That is how you collapse the parse tree: with some nodes, you just pass the result directly to the parent node, without encapsulating it. on the input 1+(2*3+4), the result looks like this:

      ┌─────┐
      │List │
      └┬─┬─┬┘
  ┌────┘ │ └────┐
┌─┴─┐  ┌─┴─┐  ┌─┴───┐
│ 1 │  │ + │  │List │
└───┘  └───┘  └┬─┬─┬┘
         ┌─────┘ │ └────┐
      ┌──┴──┐  ┌─┴─┐  ┌─┴─┐
      │List │  │ - │  │ 4 │
      └┬─┬─┬┘  └───┘  └───┘
   ┌───┘ │ └───┐
 ┌─┴─┐ ┌─┴─┐ ┌─┴─┐
 │ 2 │ │ * │ │ 3 │
 └───┘ └───┘ └───┘

Postfix notation

This one is special: it relies on side effects. Semantic actions can be evaluated in a predictable order. If the host language uses strict evaluation, this is very easy. In our case, the recursive calls are such that the semantic actions are triggered node by node, from left to right, starting with the sub nodes. When you evaluate a given semantic action, you know the semantic actions for all the sub-nodes have been evaluated as well. From left to right, I might add.

This is a straightforward evaluation strategy, applicable to many situations. We don’t have to stick to it, however. We could give control to the semantic actions themselves: instead of giving them a list of values, you give them a list of closures, which, when evaluated (if at all), will yield the value you would have had otherwise… and perform its side effects, if any.

This is the strategy used by Schorre’s MetaII. The difference is, instead of parsing some input in a top down fashion, we’re walking down a fully formed tree. But I digress.

            grammar             ||    semantic actions
--------------------------------||-----------------------------
Sum     -> Sum     [+-] Product || (_, op, _) -> print op; print ' '
Sum     -> Product              || (p       ) ->
Product -> Product [*/] Factor  || (l, op, r) -> print op; print ' '
Product -> Factor               || (f       ) ->
Factor  -> '(' Sum ')'          || (_, s , _) ->
Factor  -> Number               || (n       ) ->
Number  -> [0-9]                || (d       ) -> print d; print ' '

Those semantic actions don’t return a meaningful result. They just print to the standard output. Thanks to their natural order of evaluation, with the input 1+(2*3+4), they will print this (trailing space not shown):

1 2 3 * 4 + +

This is a postfix notation, amenable to stack based evaluation:

[ 1 ] Push 1 on the top of the stack.
[ 2 ] Push 2 on the top of the stack.
[ 3 ] Push 3 on the top of the stack.
[ * ] Pop the top 2 elements on the stack, multiply them, push the result back on the top of the stack.
[ 4 ] Push 4 on the top of the stack.
[ + ] Pop the top 2 elements on the stack, multiply them, push the result back on the top of the stack.
[ + ] Pop the top 2 elements on the stack, multiply them, push the result back on the top of the stack.
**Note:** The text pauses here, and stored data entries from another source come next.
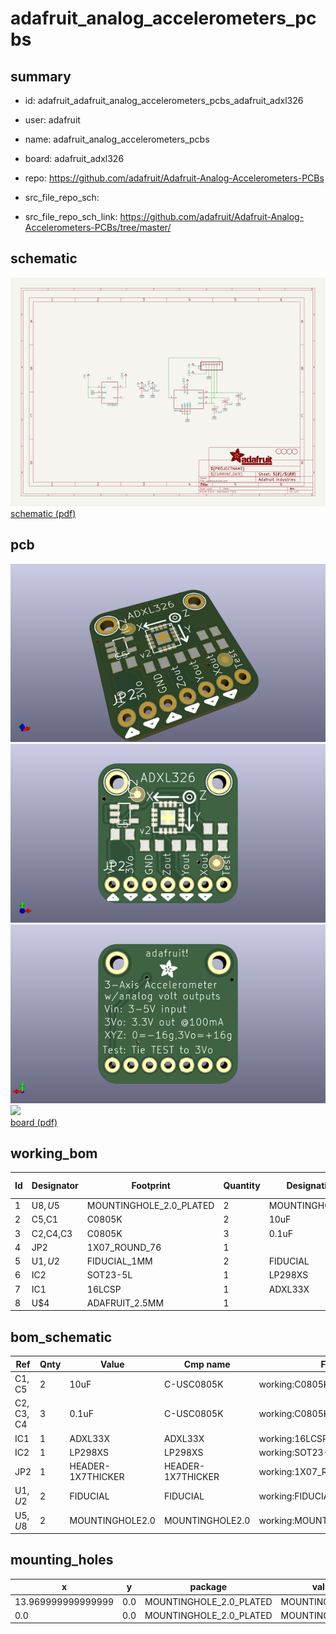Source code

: # adafruit_analog_accelerometers_pcbs
 
## summary 
* id: adafruit_adafruit_analog_accelerometers_pcbs_adafruit_adxl326
* user: adafruit
* name: adafruit_analog_accelerometers_pcbs
* board: adafruit_adxl326
* repo: https://github.com/adafruit/Adafruit-Analog-Accelerometers-PCBs



* src_file_repo_sch: 
* src_file_repo_sch_link: https://github.com/adafruit/Adafruit-Analog-Accelerometers-PCBs/tree/master/

## schematic  
![](working_schematic_600.png)  
[schematic (pdf)](working_schematic.pdf)  

## pcb  
![](working_3d_600.png) 
![](working_3d_front_600.png)  
![](working_3d_back_600.png)  
![](working_600.png)  
[board (pdf)](working.pdf)  

## working_bom
| Id | Designator | Footprint | Quantity | Designation | Supplier and ref |  | None | 
| --- | --- | --- | --- | --- | --- | --- | --- | 
| 1 | U$8,U$5 | MOUNTINGHOLE_2.0_PLATED | 2 | MOUNTINGHOLE2.0 |  |  | [''] | 
| 2 | C5,C1 | C0805K | 2 | 10uF |  |  | [''] | 
| 3 | C2,C4,C3 | C0805K | 3 | 0.1uF |  |  | [''] | 
| 4 | JP2 | 1X07_ROUND_76 | 1 |  |  |  | [''] | 
| 5 | U$1,U$2 | FIDUCIAL_1MM | 2 | FIDUCIAL |  |  | [''] | 
| 6 | IC2 | SOT23-5L | 1 | LP298XS |  |  | [''] | 
| 7 | IC1 | 16LCSP | 1 | ADXL33X |  |  | [''] | 
| 8 | U$4 | ADAFRUIT_2.5MM | 1 |  |  |  | [''] | 


## bom_schematic
| Ref | Qnty | Value | Cmp name | Footprint | Description | Vendor | DNP | 
| --- | --- | --- | --- | --- | --- | --- | --- | 
| C1, C5 | 2 | 10uF | C-USC0805K | working:C0805K |  |  |  | 
| C2, C3, C4 | 3 | 0.1uF | C-USC0805K | working:C0805K |  |  |  | 
| IC1 | 1 | ADXL33X | ADXL33X | working:16LCSP |  |  |  | 
| IC2 | 1 | LP298XS | LP298XS | working:SOT23-5L |  |  |  | 
| JP2 | 1 | HEADER-1X7THICKER | HEADER-1X7THICKER | working:1X07_ROUND_76 |  |  |  | 
| U$1, U$2 | 2 | FIDUCIAL | FIDUCIAL | working:FIDUCIAL_1MM |  |  |  | 
| U$5, U$8 | 2 | MOUNTINGHOLE2.0 | MOUNTINGHOLE2.0 | working:MOUNTINGHOLE_2.0_PLATED |  |  |  | 


## mounting_holes
| x | y | package | value | ref | size | 
| --- | --- | --- | --- | --- | --- | 
| 13.969999999999999 | 0.0 | MOUNTINGHOLE_2.0_PLATED | MOUNTINGHOLE2.0 | U$5 | m3 | 
| 0.0 | 0.0 | MOUNTINGHOLE_2.0_PLATED | MOUNTINGHOLE2.0 | U$8 | m3 | 



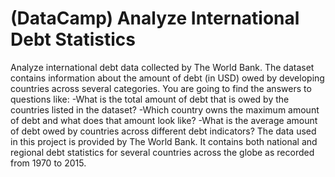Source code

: # (DataCamp) Analyze International Debt Statistics
Analyze international debt data collected by The World Bank. The dataset contains information about the amount of debt (in USD) owed by developing countries across several categories. You are going to find the answers to questions like:
-What is the total amount of debt that is owed by the countries listed in the dataset?
-Which country owns the maximum amount of debt and what does that amount look like?
-What is the average amount of debt owed by countries across different debt indicators?
The data used in this project is provided by The World Bank. It contains both national and regional debt statistics for several countries across the globe as recorded from 1970 to 2015.
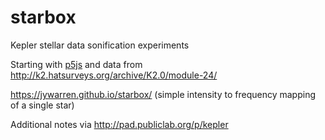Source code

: # starbox
Kepler stellar data sonification experiments

Starting with [p5js](http://p5js.org/) and data from http://k2.hatsurveys.org/archive/K2.0/module-24/

https://jywarren.github.io/starbox/ (simple intensity to frequency mapping of a single star)

Additional notes via http://pad.publiclab.org/p/kepler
If you follow these instructions, the stack will evolve like this:

        1     2     3     *     4     +     +
                  ┌───┐       ┌───┐
                  │ 3 │       │ 4 │
            ┌───┐ ├───┤ ┌───┐ ├───┤ ┌───┐
            │ 2 │ │ 2 │ │ 6 │ │ 6 │ │10 │
      ┌───┐ ├───┤ ├───┤ ├───┤ ├───┤ ├───┤ ┌───┐
      │ 1 │ │ 1 │ │ 1 │ │ 1 │ │ 1 │ │ 1 │ │11 │
┌───┐ ├───┤ ├───┤ ├───┤ ├───┤ ├───┤ ├───┤ ├───┤
│...│ │...│ │...│ │...│ │...│ │...│ │...│ │...│

This strategy is not limited to arithmetic expressions. It can be used to generate all kinds of stacked based code.

A few words on efficiency

My implementation of semantic actions is simple and modular, but also inefficient. Semantic actions have a well defined structure, which makes them easy to optimise.

First, we don’t need the parse tree to perform the semantic actions. It can be deforested away. The way to do this is simple: instead of constructing a node of that tree, just call the semantic actions directly. Second, I deferred as many decisions as I could to run time. This means an absurd amount of dynamic dispatch, which can be virtually eliminated with a bit of static analysis and code generation. Recall how we construct the parse tree:

We start from a completed Earley item. We have a start position, an end position, and a grammar rule.
We match each non-terminal node of this rule to a completed item (we also test the terminal nodes). Now we have a list of completed Earley items. They can be seen as the “children” of the item we had in step (1).
For each item from (2), we (recursively) go back to step (1). This gives us a list of sub-trees (one for each item). (If we call the semantic actions directly, we get a list of values instead)
We combine those sub-trees (or values) in a node, that we return to the caller.

The details of those operations are highly dependent on the particular grammar rule involved. Remember the depth first search we perform in step (2)? That search is exactly as deep as the number of symbols in the grammar rule. Moreover, the symbol involved only depends on the depth of the current node. So when the number and nature of the symbol is known in advance, our life is much simpler:

We don’t need the full power of recursion. Nested loops (one per non-terminal symbol) are enough.
We don’t have to test for the end of the search: it is implicit in the code. A success in the inner loop means we’re done.
We don’t have to look up the symbols in the grammar rules: we can just “hard-code” them instead.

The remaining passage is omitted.